[Records for this exercise]
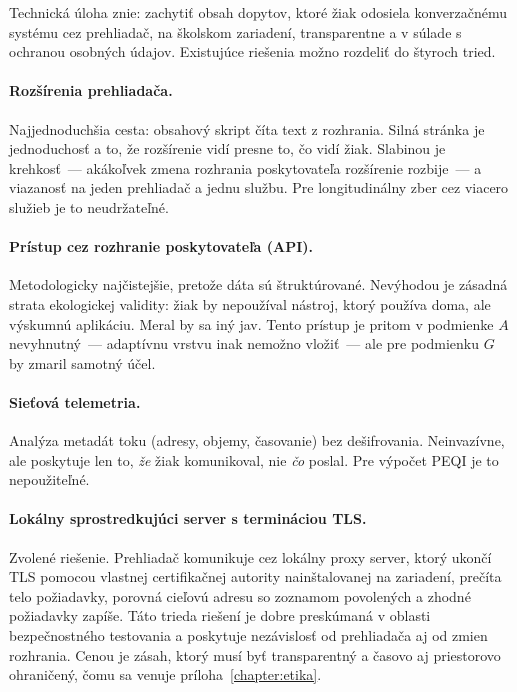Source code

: Technická úloha znie: zachytiť obsah dopytov, ktoré žiak odosiela konverzačnému systému cez prehliadač, na školskom zariadení, transparentne a v súlade s ochranou osobných údajov. Existujúce riešenia možno rozdeliť do štyroch tried.

\paragraph{Rozšírenia prehliadača.} Najjednoduchšia cesta: obsahový skript číta text z rozhrania. Silná stránka je jednoduchosť a to, že rozšírenie vidí presne to, čo vidí žiak. Slabinou je krehkosť~--- akákoľvek zmena rozhrania poskytovateľa rozšírenie rozbije~--- a viazanosť na jeden prehliadač a jednu službu. Pre longitudinálny zber cez viacero služieb je to neudržateľné.

\paragraph{Prístup cez rozhranie poskytovateľa (API).} Metodologicky najčistejšie, pretože dáta sú štruktúrované. Nevýhodou je zásadná strata ekologickej validity: žiak by nepoužíval nástroj, ktorý používa doma, ale výskumnú aplikáciu. Meral by sa iný jav. Tento prístup je pritom v podmienke $A$ nevyhnutný~--- adaptívnu vrstvu inak nemožno vložiť~--- ale pre podmienku $G$ by zmaril samotný účel.

\paragraph{Sieťová telemetria.} Analýza metadát toku (adresy, objemy, časovanie) bez dešifrovania. Neinvazívne, ale poskytuje len to, \emph{že} žiak komunikoval, nie \emph{čo} poslal. Pre výpočet PEQI je to nepoužiteľné.

\paragraph{Lokálny sprostredkujúci server s termináciou TLS.} Zvolené riešenie. Prehliadač komunikuje cez lokálny proxy server, ktorý ukončí TLS pomocou vlastnej certifikačnej autority nainštalovanej na zariadení, prečíta telo požiadavky, porovná cieľovú adresu so zoznamom povolených a zhodné požiadavky zapíše. Táto trieda riešení je dobre preskúmaná v oblasti bezpečnostného testovania a poskytuje nezávislosť od prehliadača aj od zmien rozhrania. Cenou je zásah, ktorý musí byť transparentný a časovo aj priestorovo ohraničený, čomu sa venuje príloha~\ref{chapter:etika}.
[/Records for this exercise]
What to do: From the first line to the last, reproduce the listing above exactly, leaving the pictures out.

Output:
Source code

: Technická úloha znie: zachytiť obsah dopytov, ktoré žiak odosiela konverzačnému systému cez prehliadač, na školskom zariadení, transparentne a v súlade s ochranou osobných údajov. Existujúce riešenia možno rozdeliť do štyroch tried.

\paragraph{Rozšírenia prehliadača.} Najjednoduchšia cesta: obsahový skript číta text z rozhrania. Silná stránka je jednoduchosť a to, že rozšírenie vidí presne to, čo vidí žiak. Slabinou je krehkosť~--- akákoľvek zmena rozhrania poskytovateľa rozšírenie rozbije~--- a viazanosť na jeden prehliadač a jednu službu. Pre longitudinálny zber cez viacero služieb je to neudržateľné.

\paragraph{Prístup cez rozhranie poskytovateľa (API).} Metodologicky najčistejšie, pretože dáta sú štruktúrované. Nevýhodou je zásadná strata ekologickej validity: žiak by nepoužíval nástroj, ktorý používa doma, ale výskumnú aplikáciu. Meral by sa iný jav. Tento prístup je pritom v podmienke $A$ nevyhnutný~--- adaptívnu vrstvu inak nemožno vložiť~--- ale pre podmienku $G$ by zmaril samotný účel.

\paragraph{Sieťová telemetria.} Analýza metadát toku (adresy, objemy, časovanie) bez dešifrovania. Neinvazívne, ale poskytuje len to, \emph{že} žiak komunikoval, nie \emph{čo} poslal. Pre výpočet PEQI je to nepoužiteľné.

\paragraph{Lokálny sprostredkujúci server s termináciou TLS.} Zvolené riešenie. Prehliadač komunikuje cez lokálny proxy server, ktorý ukončí TLS pomocou vlastnej certifikačnej autority nainštalovanej na zariadení, prečíta telo požiadavky, porovná cieľovú adresu so zoznamom povolených a zhodné požiadavky zapíše. Táto trieda riešení je dobre preskúmaná v oblasti bezpečnostného testovania a poskytuje nezávislosť od prehliadača aj od zmien rozhrania. Cenou je zásah, ktorý musí byť transparentný a časovo aj priestorovo ohraničený, čomu sa venuje príloha~\ref{chapter:etika}.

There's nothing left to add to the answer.